Kant sostiene que si cada uno juzga cuándo la consecuencia de la mentira es lo suficientemente valiosa, caeríamos en el relativismo.
—San Agustín y Kant—
La tradición cristiana siempre encontró detestable la mentira, frente a la cual existe su propio mandamiento condenatorio. San Agustín jugó un rol decisivo en reprobar los engaños. Fue consultado más de una vez si se podía mentir en defensa del Evangelio. Respondió: “Ni se debe conducir a nadie a la salvación eterna con la ayuda de la mentira, ni convertirlo a la buenas costumbres por las malas obras de quien lo convierte”, pues “así no se convertirá a las buenas costumbres, sino a las malas”. ¡Aprenderá a engañar! Conversor y converso normalizarán la mentira y el embuste.
Kant también suscribe una postura radical. Para él, la corrección de las acciones no depende de los efectos de estas. Por ejemplo, parece razonable que, frente a un apuro económico, uno razone así: “Puedo prestarme dinero para pagar mi hipoteca sabiendo que no podré pagar la nueva deuda, pues, de lo contrario, perdería mi casa”. Kant sostiene que, si cada uno juzga cuándo la consecuencia es lo suficientemente valiosa —en este caso, evitar perder mi casa—, caeríamos en el relativismo. Cada uno mentirá cuando le conviene. Pero no debería ser así. Más bien, una persona ética procura que su acción sea universal. “¿Puedo desear racionalmente un mundo donde cada vez que alguien se sienta económicamente urgido recurra al engaño?” No. Si acepto la mentira a mi favor, debo aceptar que otros también la practiquen. Entonces, mejor eliminarla para todos.
Añadiría Kant que el engañador no reconoce la humanidad de su víctima. En el ejemplo de la estafa, se aprovecha de ella, la trata como si no fuera digna. No le importa que el posible prestamista tenga planes y deseos. Solo considera los propios. Estafar a una persona para apoderarse de su dinero es equivalente a romper una alcancía, pues se manipula al prestamista como un objeto con dinero. Engañar se resume en tratar a las personas como cosas. Llamemos deontológico al enfoque de Kant y de san Agustín. Para ellos, la mentira es mala, sin dispensas.
—Mill y el sentido común—
Sin embargo, el sentido común comprende que algunas excepciones parecen razonables. Por ejemplo, ¿qué hacer frente a un asesino evidente que nos interroga sobre la ubicación de su posible víctima? La ética utilitarista, defendida por Mill, juzga correcta la acción que conduce al bien mayor. Frente al caso concreto, Mill admitiría adecuado engañar al criminal. Probablemente, casi todos concordaríamos con ello. Pero este criterio no debe confundirse ni trivializarse. Nótese que la mayor parte del tiempo mentimos para provecho personal. El utilitarismo sostiene que no se trata de analizar qué escenario me conviene más a mí sino a la sociedad —tal vez incluso a la humanidad—.
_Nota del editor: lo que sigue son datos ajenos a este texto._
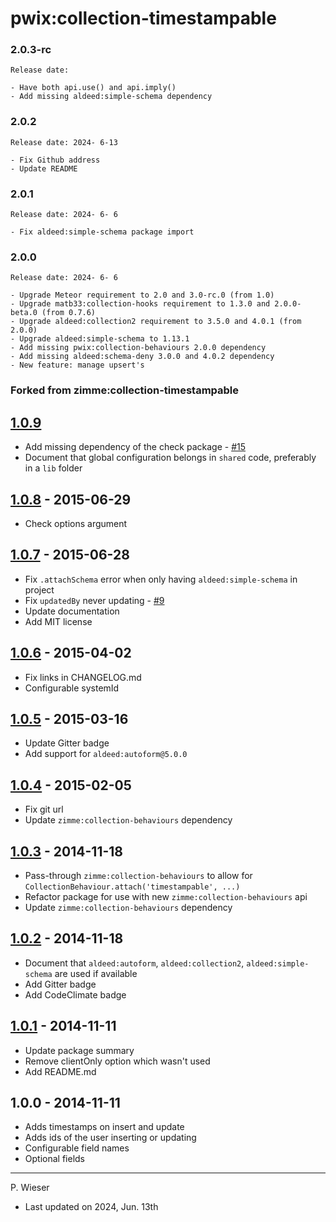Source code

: # pwix:collection-timestampable

### 2.0.3-rc

    Release date:

    - Have both api.use() and api.imply()
    - Add missing aldeed:simple-schema dependency

### 2.0.2

    Release date: 2024- 6-13

    - Fix Github address
    - Update README

### 2.0.1

    Release date: 2024- 6- 6

    - Fix aldeed:simple-schema package import

### 2.0.0

    Release date: 2024- 6- 6

    - Upgrade Meteor requirement to 2.0 and 3.0-rc.0 (from 1.0)
    - Upgrade matb33:collection-hooks requirement to 1.3.0 and 2.0.0-beta.0 (from 0.7.6)
    - Upgrade aldeed:collection2 requirement to 3.5.0 and 4.0.1 (from 2.0.0)
    - Upgrade aldeed:simple-schema to 1.13.1
    - Add missing pwix:collection-behaviours 2.0.0 dependency
    - Add missing aldeed:schema-deny 3.0.0 and 4.0.2 dependency
    - New feature: manage upsert's

### Forked from zimme:collection-timestampable

## [1.0.9]
  * Add missing dependency of the check package - [#15]
  * Document that global configuration belongs in `shared` code, preferably
  in a `lib` folder

## [1.0.8] - 2015-06-29
  * Check options argument

## [1.0.7] - 2015-06-28
  * Fix `.attachSchema` error when only having `aldeed:simple-schema` in project
  * Fix `updatedBy` never updating - [#9]
  * Update documentation
  * Add MIT license

## [1.0.6] - 2015-04-02
  * Fix links in CHANGELOG.md
  * Configurable systemId

## [1.0.5] - 2015-03-16
  * Update Gitter badge
  * Add support for `aldeed:autoform@5.0.0`

## [1.0.4] - 2015-02-05
  * Fix git url
  * Update `zimme:collection-behaviours` dependency

## [1.0.3] - 2014-11-18
  * Pass-through `zimme:collection-behaviours` to allow for
    `CollectionBehaviour.attach('timestampable', ...)`
  * Refactor package for use with new `zimme:collection-behaviours` api
  * Update `zimme:collection-behaviours` dependency

## [1.0.2] - 2014-11-18
  * Document that `aldeed:autoform`, `aldeed:collection2`,
    `aldeed:simple-schema` are used if available
  * Add Gitter badge
  * Add CodeClimate badge

## [1.0.1] - 2014-11-11
  * Update package summary
  * Remove clientOnly option which wasn't used
  * Add README.md

## 1.0.0 - 2014-11-11
  * Adds timestamps on insert and update
  * Adds ids of the user inserting or updating
  * Configurable field names
  * Optional fields

[1.0.9]: https://github.com/zimme/meteor-collection-timestampable/compare/1.0.8...1.0.9
[1.0.8]: https://github.com/zimme/meteor-collection-timestampable/compare/1.0.7...1.0.8
[1.0.7]: https://github.com/zimme/meteor-collection-timestampable/compare/1.0.6...1.0.7
[1.0.6]: https://github.com/zimme/meteor-collection-timestampable/compare/1.0.5...1.0.6
[1.0.5]: https://github.com/zimme/meteor-collection-timestampable/compare/1.0.4...1.0.5
[1.0.4]: https://github.com/zimme/meteor-collection-timestampable/compare/1.0.3...1.0.4
[1.0.3]: https://github.com/zimme/meteor-collection-timestampable/compare/1.0.2...1.0.3
[1.0.2]: https://github.com/zimme/meteor-collection-timestampable/compare/1.0.1...1.0.2
[1.0.1]: https://github.com/zimme/meteor-collection-timestampable/compare/1.0.0...1.0.1

[#9]: https://github.com/zimme/meteor-collection-timestampable/issues/9
[#15]: https://github.com/zimme/meteor-collection-timestampable/issues/15

---
P. Wieser
- Last updated on 2024, Jun. 13th

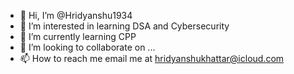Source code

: - 👋 Hi, I’m @Hridyanshu1934
- 👀 I’m interested in learning DSA and Cybersecurity
- 🌱 I’m currently learning CPP
- 💞️ I’m looking to collaborate on ...
- 📫 How to reach me email me at hridyanshukhattar@icloud.com

<!---
Hridyanshu1934/Hridyanshu1934 is a ✨ special ✨ repository because its `README.md` (this file) appears on your GitHub profile.
You can click the Preview link to take a look at your changes.
--->
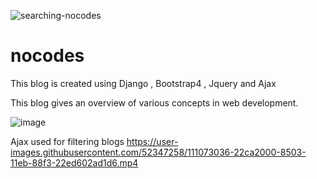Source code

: ![searching-nocodes](https://user-images.githubusercontent.com/52347258/111073146-9ec46800-8503-11eb-865c-0d73e8704a53.gif)

# nocodes
This blog is created using Django , Bootstrap4 , Jquery and Ajax

This blog gives an overview of various concepts in web development.

![image](https://user-images.githubusercontent.com/52347258/111062032-779e7400-84cc-11eb-9981-5aef0dfb3540.png)




Ajax used for filtering blogs
https://user-images.githubusercontent.com/52347258/111073036-22ca2000-8503-11eb-88f3-22ed602ad1d6.mp4

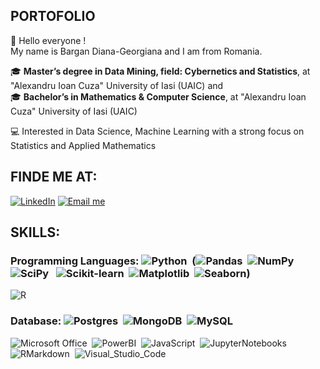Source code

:## PORTOFOLIO 

👋 Hello everyone !  
   My name is Bargan Diana-Georgiana and I am from Romania.    

🎓 **Master’s degree in Data Mining, field: Cybernetics and Statistics**, at "Alexandru Ioan Cuza" University of Iasi (UAIC) and  
🎓  **Bachelor’s in Mathematics & Computer Science**, at "Alexandru Ioan Cuza" University of Iasi (UAIC)  
   
💻 Interested in Data Science, Machine Learning with a strong focus on Statistics and Applied Mathematics  

## FINDE ME AT:
[![LinkedIn](https://img.shields.io/badge/LinkedIn-0077B5?style=for-the-badge&logo=linkedin&logoColor=white)](https://www.linkedin.com/in/diana-georgiana-bargan-2a932632a/)
[![Email me](https://img.shields.io/badge/Email-Yahoo?style=for-the-badge&logo=yahoo&logoColor=white)](georgiana_bargan@yahoo.com)

## SKILLS:
### Programming Languages: ![Python](https://img.shields.io/badge/Python-14354C?style=for-the-badge&logo=python&logoColor=white)&nbsp; (![Pandas](https://img.shields.io/badge/Pandas-blue)&nbsp; ![NumPy](https://img.shields.io/badge/NumPy-lightblue)&nbsp; ![SciPy](https://img.shields.io/badge/SciPy-darkblue) &nbsp; ![Scikit-learn](https://img.shields.io/badge/Scikit--learn-orange)&nbsp; ![Matplotlib](https://img.shields.io/badge/Matplotlib-green)&nbsp; ![Seaborn](https://img.shields.io/badge/Seaborn-teal))&nbsp; 
![R](https://img.shields.io/badge/R-276DC3?style=for-the-badge&logo=r&logoColor=white)&nbsp; 

### Database: ![Postgres](https://img.shields.io/badge/Postgres-%23336791.svg?logo=postgresql&logoColor=white)&nbsp; ![MongoDB](https://img.shields.io/badge/MongoDB-%234ea94b.svg?logo=mongodb&logoColor=white)&nbsp; ![MySQL](https://img.shields.io/badge/MySQL-00758F?style=for-the-badge&logo=mySQL&logoColor=white)&nbsp;

![Microsoft Office](https://img.shields.io/badge/Office-c43f1d?style=for-the-badge&logo=microsoftoffice&logoColor=white)&nbsp;
![PowerBI](https://img.shields.io/badge/PowerBI-edbd11?style=for-the-badge&logo=powerBI&logoColor=black)&nbsp;
![JavaScript](https://img.shields.io/badge/Javascript-f7df1e?style=for-the-badge&logo=javascript&logoColor=black)&nbsp;
![JupyterNotebooks](https://img.shields.io/badge/Jupyter-D83B01?style=for-the-badge&logo=Jupyter&logoColor=white)&nbsp;
![RMarkdown](https://img.shields.io/badge/RMarkdown-red?style=for-the-badge&logo=RMarkdown&logoColor=white)&nbsp;
![Visual_Studio_Code](https://img.shields.io/badge/Visual_Studio_Code-00599C?style=for-the-badge&logo=VisualStudioCode&logoColor=white)&nbsp;

<br/> 
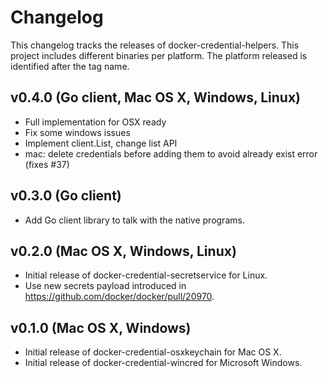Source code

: # Changelog

This changelog tracks the releases of docker-credential-helpers.
This project includes different binaries per platform.
The platform released is identified after the tag name.

## v0.4.0 (Go client, Mac OS X, Windows, Linux)

- Full implementation for OSX ready
- Fix some windows issues
- Implement client.List, change list API
- mac: delete credentials before adding them to avoid already exist error (fixes #37)


## v0.3.0 (Go client)

- Add Go client library to talk with the native programs.

## v0.2.0 (Mac OS X, Windows, Linux)

- Initial release of docker-credential-secretservice for Linux.
- Use new secrets payload introduced in https://github.com/docker/docker/pull/20970.

## v0.1.0 (Mac OS X, Windows)

- Initial release of docker-credential-osxkeychain for Mac OS X.
- Initial release of docker-credential-wincred for Microsoft Windows.
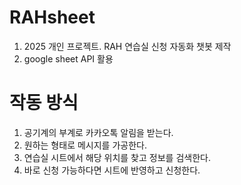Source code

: # RAHsheet
1. 2025 개인 프로젝트. RAH 연습실 신청 자동화 챗봇 제작
2. google sheet API 활용

# 작동 방식
1. 공기계의 부계로 카카오톡 알림을 받는다.
2. 원하는 형태로 메시지를 가공한다.
3. 연습실 시트에서 해당 위치를 찾고 정보를 검색한다.
4. 바로 신청 가능하다면 시트에 반영하고 신청한다. 
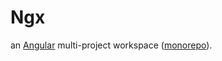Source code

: # Ngx

an [Angular](angular.io) multi-project workspace ([monorepo](angular.io/guide/file-structure#setting-up-for-a-multi-project-workspace)).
Con todo, la mentira altruista o por el bien común es solo excepcionalmente buena. La regla común es, más bien, evitarla, pues daña y debilita las relaciones sociales. Como aconseja Savater en su famosa Ética para Amador: “La mentira es algo en general malo, porque destruye la confianza en la palabra —y todos necesitamos hablar para vivir en sociedad— y enemista a las personas”.
La mentira entre individuos puede ser asunto de ellos, pero en asuntos públicos es un problema de todos. No siempre es más grave en boca de los políticos y funcionarios públicos, pese a que sobre ellos pesan más las exigencias de transparencia y honestidad, pues se ocupan profesionalmente de la república o “cosa común”. No por ello debemos excusar a empresarios, medios de comunicación, líderes religiosos o todo aquel con capacidad de influenciar en la opinión pública —por ejemplo, empresarios y políticos implicados en el caso Lava Jato, o el de falsos y ocultos aportes de campaña—. Ellos nos deben una disculpa pública y evidente propósito de enmienda.